§ **Data**:

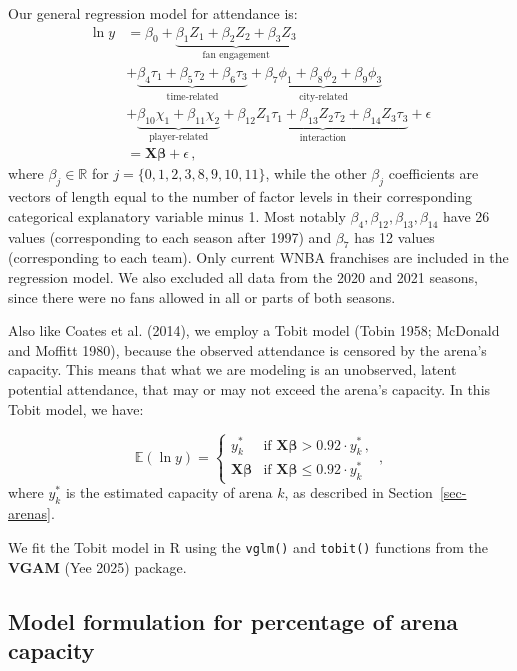 \documentclass[
  letterpaper,
  DIV=11,
  numbers=noendperiod]{scrartcl}
\begin{document}
Our general regression model for attendance is: \begin{align*}
  \ln{y} &= \beta_0 + \underbrace{\beta_1 Z_1 + \beta_2 Z_2 + \beta_3 Z_3}_{\text{fan engagement}} \\
    &+ \underbrace{\beta_4 \tau_1 + \beta_5 \tau_2 + \beta_6 \tau_3}_{\text{time-related}} + \underbrace{\beta_7 \phi_1 + \beta_8 \phi_2 + \beta_9 \phi_3}_{\text{ city-related }} \\
    &+ \underbrace{\beta_{10} \chi_1 + \beta_{11} \chi_2}_{\text{player-related}} + \underbrace{\beta_{12} Z_1 \tau_1 + \beta_{13} Z_2 \tau_2 + \beta_{14} Z_3 \tau_3}_{\text{interaction}} + \epsilon \\
    &= \symbf{X} \symbf{\beta} + \epsilon \,,
\end{align*} where \(\beta_j \in \mathbb{R}\) for
\(j = \{0, 1, 2, 3, 8, 9, 10, 11\}\), while the other \(\beta_j\)
coefficients are vectors of length equal to the number of factor levels
in their corresponding categorical explanatory variable minus 1. Most
notably \(\beta_4, \beta_{12}, \beta_{13}, \beta_{14}\) have 26 values
(corresponding to each season after 1997) and \(\beta_7\) has 12 values
(corresponding to each team). Only current WNBA franchises are included
in the regression model. We also excluded all data from the 2020 and
2021 seasons, since there were no fans allowed in all or parts of both
seasons.

Also like Coates et al. (2014), we employ a Tobit model (Tobin 1958;
McDonald and Moffitt 1980), because the observed attendance is censored
by the arena's capacity. This means that what we are modeling is an
unobserved, latent potential attendance, that may or may not exceed the
arena's capacity. In this Tobit model, we have:

\[
  \mathbb{E}(\ln{y}) = \begin{cases} y^*_k & \text{if } \symbf{X} \symbf{\beta} > 0.92 \cdot y^*_k \,, \\
                         \symbf{X} \symbf{\beta} & \text{if } \symbf{X} \symbf{\beta} \leq 0.92 \cdot y^*_k
                         \end{cases} \,,
\] where \(y^*_k\) is the estimated capacity of arena \(k\), as
described in Section~\ref{sec-arenas}.

We fit the Tobit model in R using the \texttt{vglm()} and
\texttt{tobit()} functions from the \textbf{VGAM} (Yee 2025) package.

\subsection{Model formulation for percentage of arena
capacity}\label{sec-mod-cap}
\end{document}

§ **Task to carry out**:
Apart from the pictures, every line of the data above should be given again exactly.

§ **Answer to the exercise**:
 \documentclass[
  letterpaper,
  DIV=11,
  numbers=noendperiod]{scrartcl}
\begin{document}
Our general regression model for attendance is: \begin{align*}
  \ln{y} &= \beta_0 + \underbrace{\beta_1 Z_1 + \beta_2 Z_2 + \beta_3 Z_3}_{\text{fan engagement}} \\
    &+ \underbrace{\beta_4 \tau_1 + \beta_5 \tau_2 + \beta_6 \tau_3}_{\text{time-related}} + \underbrace{\beta_7 \phi_1 + \beta_8 \phi_2 + \beta_9 \phi_3}_{\text{ city-related }} \\
    &+ \underbrace{\beta_{10} \chi_1 + \beta_{11} \chi_2}_{\text{player-related}} + \underbrace{\beta_{12} Z_1 \tau_1 + \beta_{13} Z_2 \tau_2 + \beta_{14} Z_3 \tau_3}_{\text{interaction}} + \epsilon \\
    &= \symbf{X} \symbf{\beta} + \epsilon \,,
\end{align*} where \(\beta_j \in \mathbb{R}\) for
\(j = \{0, 1, 2, 3, 8, 9, 10, 11\}\), while the other \(\beta_j\)
coefficients are vectors of length equal to the number of factor levels
in their corresponding categorical explanatory variable minus 1. Most
notably \(\beta_4, \beta_{12}, \beta_{13}, \beta_{14}\) have 26 values
(corresponding to each season after 1997) and \(\beta_7\) has 12 values
(corresponding to each team). Only current WNBA franchises are included
in the regression model. We also excluded all data from the 2020 and
2021 seasons, since there were no fans allowed in all or parts of both
seasons.

Also like Coates et al. (2014), we employ a Tobit model (Tobin 1958;
McDonald and Moffitt 1980), because the observed attendance is censored
by the arena's capacity. This means that what we are modeling is an
unobserved, latent potential attendance, that may or may not exceed the
arena's capacity. In this Tobit model, we have:

\[
  \mathbb{E}(\ln{y}) = \begin{cases} y^*_k & \text{if } \symbf{X} \symbf{\beta} > 0.92 \cdot y^*_k \,, \\
                         \symbf{X} \symbf{\beta} & \text{if } \symbf{X} \symbf{\beta} \leq 0.92 \cdot y^*_k
                         \end{cases} \,,
\] where \(y^*_k\) is the estimated capacity of arena \(k\), as
described in Section~\ref{sec-arenas}.

We fit the Tobit model in R using the \texttt{vglm()} and
\texttt{tobit()} functions from the \textbf{VGAM} (Yee 2025) package.

\subsection{Model formulation for percentage of arena
capacity}\label{sec-mod-cap}
\end{document}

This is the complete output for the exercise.